**Your task:**
The answer should consist of every line in the material below that has the word "strong".

BEGIN Input data

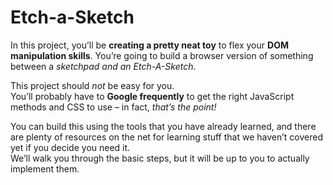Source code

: # Etch-a-Sketch

In this project, you’ll be <strong>creating a pretty neat toy</strong> to flex your <strong>DOM manipulation skills</strong>. You’re going to build a browser version of something between a <em>sketchpad and an Etch-A-Sketch</em>.

This project should <em>not</em> be easy for you.<BR>
You’ll probably have to <strong>Google frequently</strong> to get the right JavaScript methods and CSS to use – in fact, <em>that’s the point!</em>

You can build this using the tools that you have already learned, and there are plenty of resources on the net for learning stuff that we haven’t covered yet if you decide you need it.<br>
We’ll walk you through the basic steps, but it will be up to you to actually implement them.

END Input data

**Problem solution:**
In this project, you’ll be <strong>creating a pretty neat toy</strong> to flex your <strong>DOM manipulation skills</strong>. You’re going to build a browser version of something between a <em>sketchpad and an Etch-A-Sketch</em>.
You’ll probably have to <strong>Google frequently</strong> to get the right JavaScript methods and CSS to use – in fact, <em>that’s the point!</em>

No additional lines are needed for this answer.